Exercise description.
I would like the listing below retyped exactly, line by line.

Material for this task START

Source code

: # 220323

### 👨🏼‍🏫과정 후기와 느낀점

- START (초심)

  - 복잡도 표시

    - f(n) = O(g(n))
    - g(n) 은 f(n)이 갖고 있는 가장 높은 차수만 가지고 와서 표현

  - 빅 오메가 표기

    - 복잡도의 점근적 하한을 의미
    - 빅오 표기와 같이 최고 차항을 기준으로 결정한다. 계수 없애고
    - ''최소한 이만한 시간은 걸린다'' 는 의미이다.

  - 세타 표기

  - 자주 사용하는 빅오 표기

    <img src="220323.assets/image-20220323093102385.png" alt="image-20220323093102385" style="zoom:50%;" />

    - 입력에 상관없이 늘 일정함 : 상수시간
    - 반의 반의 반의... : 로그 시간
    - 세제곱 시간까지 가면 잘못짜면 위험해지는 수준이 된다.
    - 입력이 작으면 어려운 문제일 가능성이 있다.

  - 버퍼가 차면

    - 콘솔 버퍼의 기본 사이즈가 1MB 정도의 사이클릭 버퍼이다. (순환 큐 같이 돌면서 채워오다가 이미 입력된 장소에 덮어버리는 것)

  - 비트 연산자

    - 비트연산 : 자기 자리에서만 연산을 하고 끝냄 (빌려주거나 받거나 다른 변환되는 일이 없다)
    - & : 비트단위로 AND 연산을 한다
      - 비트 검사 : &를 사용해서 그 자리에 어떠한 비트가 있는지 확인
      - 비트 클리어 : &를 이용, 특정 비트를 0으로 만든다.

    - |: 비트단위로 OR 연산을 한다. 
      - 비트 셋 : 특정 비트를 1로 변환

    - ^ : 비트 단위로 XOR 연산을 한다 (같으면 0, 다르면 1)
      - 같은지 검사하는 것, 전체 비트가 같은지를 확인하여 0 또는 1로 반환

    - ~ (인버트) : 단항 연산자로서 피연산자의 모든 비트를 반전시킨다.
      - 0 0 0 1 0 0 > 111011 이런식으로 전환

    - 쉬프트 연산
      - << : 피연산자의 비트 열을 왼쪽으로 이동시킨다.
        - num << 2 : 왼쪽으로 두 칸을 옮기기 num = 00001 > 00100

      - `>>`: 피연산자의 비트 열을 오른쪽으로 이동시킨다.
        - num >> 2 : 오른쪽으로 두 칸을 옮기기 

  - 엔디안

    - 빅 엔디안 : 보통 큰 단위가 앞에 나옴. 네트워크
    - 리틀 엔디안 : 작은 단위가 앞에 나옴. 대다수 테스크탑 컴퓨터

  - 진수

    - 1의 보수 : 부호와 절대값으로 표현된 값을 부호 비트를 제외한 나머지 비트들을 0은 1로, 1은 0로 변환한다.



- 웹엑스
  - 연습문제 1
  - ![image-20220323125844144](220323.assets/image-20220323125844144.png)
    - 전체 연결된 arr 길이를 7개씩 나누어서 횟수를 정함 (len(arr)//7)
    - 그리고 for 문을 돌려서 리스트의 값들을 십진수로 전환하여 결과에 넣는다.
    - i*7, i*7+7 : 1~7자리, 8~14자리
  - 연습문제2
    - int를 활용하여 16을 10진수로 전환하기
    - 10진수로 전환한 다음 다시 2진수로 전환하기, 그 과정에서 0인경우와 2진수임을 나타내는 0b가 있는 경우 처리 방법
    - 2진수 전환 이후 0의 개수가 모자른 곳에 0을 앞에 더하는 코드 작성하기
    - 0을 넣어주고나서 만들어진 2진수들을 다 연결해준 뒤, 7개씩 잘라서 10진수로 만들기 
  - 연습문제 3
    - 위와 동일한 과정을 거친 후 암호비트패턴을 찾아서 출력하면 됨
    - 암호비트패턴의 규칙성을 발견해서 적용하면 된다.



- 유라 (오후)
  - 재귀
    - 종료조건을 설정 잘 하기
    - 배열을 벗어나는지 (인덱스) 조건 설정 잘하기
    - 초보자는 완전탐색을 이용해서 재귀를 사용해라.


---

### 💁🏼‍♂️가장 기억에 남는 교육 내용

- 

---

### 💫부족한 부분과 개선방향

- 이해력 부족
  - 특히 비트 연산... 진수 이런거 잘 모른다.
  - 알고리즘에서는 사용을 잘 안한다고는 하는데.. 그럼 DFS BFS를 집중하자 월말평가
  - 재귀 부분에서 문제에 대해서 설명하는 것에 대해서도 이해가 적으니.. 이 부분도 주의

Material for this task END

Solved problem.
Source code

: # 220323

### 👨🏼‍🏫과정 후기와 느낀점

- START (초심)

  - 복잡도 표시

    - f(n) = O(g(n))
    - g(n) 은 f(n)이 갖고 있는 가장 높은 차수만 가지고 와서 표현

  - 빅 오메가 표기

    - 복잡도의 점근적 하한을 의미
    - 빅오 표기와 같이 최고 차항을 기준으로 결정한다. 계수 없애고
    - ''최소한 이만한 시간은 걸린다'' 는 의미이다.

  - 세타 표기

  - 자주 사용하는 빅오 표기

    <img src="220323.assets/image-20220323093102385.png" alt="image-20220323093102385" style="zoom:50%;" />

    - 입력에 상관없이 늘 일정함 : 상수시간
    - 반의 반의 반의... : 로그 시간
    - 세제곱 시간까지 가면 잘못짜면 위험해지는 수준이 된다.
    - 입력이 작으면 어려운 문제일 가능성이 있다.

  - 버퍼가 차면

    - 콘솔 버퍼의 기본 사이즈가 1MB 정도의 사이클릭 버퍼이다. (순환 큐 같이 돌면서 채워오다가 이미 입력된 장소에 덮어버리는 것)

  - 비트 연산자

    - 비트연산 : 자기 자리에서만 연산을 하고 끝냄 (빌려주거나 받거나 다른 변환되는 일이 없다)
    - & : 비트단위로 AND 연산을 한다
      - 비트 검사 : &를 사용해서 그 자리에 어떠한 비트가 있는지 확인
      - 비트 클리어 : &를 이용, 특정 비트를 0으로 만든다.

    - |: 비트단위로 OR 연산을 한다. 
      - 비트 셋 : 특정 비트를 1로 변환

    - ^ : 비트 단위로 XOR 연산을 한다 (같으면 0, 다르면 1)
      - 같은지 검사하는 것, 전체 비트가 같은지를 확인하여 0 또는 1로 반환

    - ~ (인버트) : 단항 연산자로서 피연산자의 모든 비트를 반전시킨다.
      - 0 0 0 1 0 0 > 111011 이런식으로 전환

    - 쉬프트 연산
      - << : 피연산자의 비트 열을 왼쪽으로 이동시킨다.
        - num << 2 : 왼쪽으로 두 칸을 옮기기 num = 00001 > 00100

      - `>>`: 피연산자의 비트 열을 오른쪽으로 이동시킨다.
        - num >> 2 : 오른쪽으로 두 칸을 옮기기 

  - 엔디안

    - 빅 엔디안 : 보통 큰 단위가 앞에 나옴. 네트워크
    - 리틀 엔디안 : 작은 단위가 앞에 나옴. 대다수 테스크탑 컴퓨터

  - 진수

    - 1의 보수 : 부호와 절대값으로 표현된 값을 부호 비트를 제외한 나머지 비트들을 0은 1로, 1은 0로 변환한다.



- 웹엑스
  - 연습문제 1
  - ![image-20220323125844144](220323.assets/image-20220323125844144.png)
    - 전체 연결된 arr 길이를 7개씩 나누어서 횟수를 정함 (len(arr)//7)
    - 그리고 for 문을 돌려서 리스트의 값들을 십진수로 전환하여 결과에 넣는다.
    - i*7, i*7+7 : 1~7자리, 8~14자리
  - 연습문제2
    - int를 활용하여 16을 10진수로 전환하기
    - 10진수로 전환한 다음 다시 2진수로 전환하기, 그 과정에서 0인경우와 2진수임을 나타내는 0b가 있는 경우 처리 방법
    - 2진수 전환 이후 0의 개수가 모자른 곳에 0을 앞에 더하는 코드 작성하기
    - 0을 넣어주고나서 만들어진 2진수들을 다 연결해준 뒤, 7개씩 잘라서 10진수로 만들기 
  - 연습문제 3
    - 위와 동일한 과정을 거친 후 암호비트패턴을 찾아서 출력하면 됨
    - 암호비트패턴의 규칙성을 발견해서 적용하면 된다.



- 유라 (오후)
  - 재귀
    - 종료조건을 설정 잘 하기
    - 배열을 벗어나는지 (인덱스) 조건 설정 잘하기
    - 초보자는 완전탐색을 이용해서 재귀를 사용해라.


---

### 💁🏼‍♂️가장 기억에 남는 교육 내용

- 

---

### 💫부족한 부분과 개선방향

- 이해력 부족
  - 특히 비트 연산... 진수 이런거 잘 모른다.
  - 알고리즘에서는 사용을 잘 안한다고는 하는데.. 그럼 DFS BFS를 집중하자 월말평가
  - 재귀 부분에서 문제에 대해서 설명하는 것에 대해서도 이해가 적으니.. 이 부분도 주의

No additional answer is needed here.